ERp29 depletion promotes early oligomerization of Cx43. (A and B) Blue native analysis of HeLa/Cx43, HeLa/Cx32 or NIH 3T3 cells that were either untreated (−) or incubated for 5 h with 6 μg/ml BFA (+), harvested, solubilized in 0.1% Triton X-100, resolved by blue native gel electrophoresis, and then transferred to immobilon membranes. Cx32 and Cx43 were visualized by immunoblot. (B) Note that BFA significantly increased the percentage of monomeric Cx43 (*p < 0.05; n = 3), in contrast to Cx32, which is not sensitive to BFA. (C–E) ROS cells were either untreated, or treated with control siRNA or ERp29 siRNA for 48 h and then harvested and further analyzed by blue native gel electrophoresis and immunoblot for Cx43 and ERp29. Note the ERp29 band that comigrated with monomeric Cx43. (D) Line scans from representative gels (a–c) in C show that ERp29 depletion decreased the amount of monomeric Cx43 (arrowhead), which was also quantified in E (*p < 0.05; n = 3). (F–H) HeLa/Cx43 cells were treated with control or ERp29 siRNA for 48 h and then further incubated for 5 h in either the absence (−) or presence (+) of BFA, and the oligomerization state of Cx43 was analyzed by blue native gel electrophoresis. (G) Line scans for samples treated with BFA (a and b) in F show that in cells in which ERp29 was depleted, the ability of BFA to promote the retention of monomeric Cx43 was diminished (H) (*p < 0.05; n = 3) compared with control cells, suggesting a role for ERp29 in limiting Cx43 oligomerization in the ER.

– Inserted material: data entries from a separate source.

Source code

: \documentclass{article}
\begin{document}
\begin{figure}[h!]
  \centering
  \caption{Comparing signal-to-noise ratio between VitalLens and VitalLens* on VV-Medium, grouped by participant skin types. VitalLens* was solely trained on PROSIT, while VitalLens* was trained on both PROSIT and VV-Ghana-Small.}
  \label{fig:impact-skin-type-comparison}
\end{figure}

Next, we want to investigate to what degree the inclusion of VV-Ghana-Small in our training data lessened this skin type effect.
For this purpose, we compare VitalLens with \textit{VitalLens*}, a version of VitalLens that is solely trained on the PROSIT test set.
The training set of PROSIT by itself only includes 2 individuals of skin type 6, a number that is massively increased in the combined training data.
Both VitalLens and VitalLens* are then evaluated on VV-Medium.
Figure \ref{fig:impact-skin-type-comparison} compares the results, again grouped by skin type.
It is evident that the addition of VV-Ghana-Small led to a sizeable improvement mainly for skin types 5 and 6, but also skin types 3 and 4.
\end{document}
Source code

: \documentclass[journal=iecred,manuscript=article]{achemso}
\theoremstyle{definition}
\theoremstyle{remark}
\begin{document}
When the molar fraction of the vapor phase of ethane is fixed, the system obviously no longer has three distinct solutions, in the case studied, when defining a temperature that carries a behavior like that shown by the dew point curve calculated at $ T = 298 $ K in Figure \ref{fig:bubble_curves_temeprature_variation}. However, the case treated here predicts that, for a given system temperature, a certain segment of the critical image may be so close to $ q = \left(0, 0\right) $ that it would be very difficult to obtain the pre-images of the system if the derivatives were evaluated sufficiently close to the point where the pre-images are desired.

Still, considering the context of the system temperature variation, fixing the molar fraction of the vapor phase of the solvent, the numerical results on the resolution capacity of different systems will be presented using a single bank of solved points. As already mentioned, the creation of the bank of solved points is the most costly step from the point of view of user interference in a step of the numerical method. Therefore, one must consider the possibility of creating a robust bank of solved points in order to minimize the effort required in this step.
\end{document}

ERp29 prevents lindane-induced decreases in Cx43 expression, assembly, and gap junctional communication. (A–C) ROS cells were treated with 0 (A), 50 (B), or 100 μM lindane (C) for 16 h and then fixed, permeabilized, and immunolabeled for Cx43. With increasing lindane treatment, there was an increase in the relative amount of Cx43 localized to the perinuclear region of the cell (arrowheads) and a decrease in punctate gap junctional labeling. Bar, 10 μm. (D and E) ROS cells were treated with 0, 50, or 100 μM lindane for 16 h and then harvested and analyzed by immunoblot for ERp29 (D) and Cx43 (E) expression, normalized to actin expression. Asterisk (*), significantly less than control treated cells (p < 0.05; n = 7). (F–H) ROS cells were transfected with EGFP-ERp29 2 d before treatment with lindane as described above. Overexpression of EGFP-ERp29 partially prevented the decrease in Cx43 expression at 100 μM lindane (G) compared with untransfected cells (E) (#p < 0.01, n = 4). (I–N) Untransfected, control ROS cells immunolabeled for Cx43 (I) and ERp29 (L) show Cx43 localized to gap junction plaques at the cell surface (arrowheads). Transfection of ROS cells with EGFP-ERp29 before lindane treatment retained gap junction-localized Cx43 (K) in cells overexpressing EGFP-ERp29 (N). Bar, 10 μm. (O–U) Untransfected, control ROS cells show high levels of intercellular communication, as assessed by measuring the intercellular transfer of microinjected calcein (O). The injected cell is denoted by asterisk (*). Untransfected ROS cells treated for 16h with 100 μM lindane showed a decrease in gap junctional communication (P); however, cells transfected with EGFP-ERp29 before lindane treatment retained gap junctional communication (Q). Bar, 10 μm. (U) For each condition, cell coupling was scored as the number of calcein labeled cells per microinjection. Data show the average ± SE of at least 24 microinjections performed on three independent preparations each. Cells that were either untransfected or transfected with EGFP alone showed a significant decrease in gap junctional communication, compared with untreated controls (*p < 0.01). By contrast, ROS cells transfected with EGFP-ERp29 were resistant to Lindane and had increased gap junctional communication, as compared with control cells transfected with EGFP alone (#p < 0.02).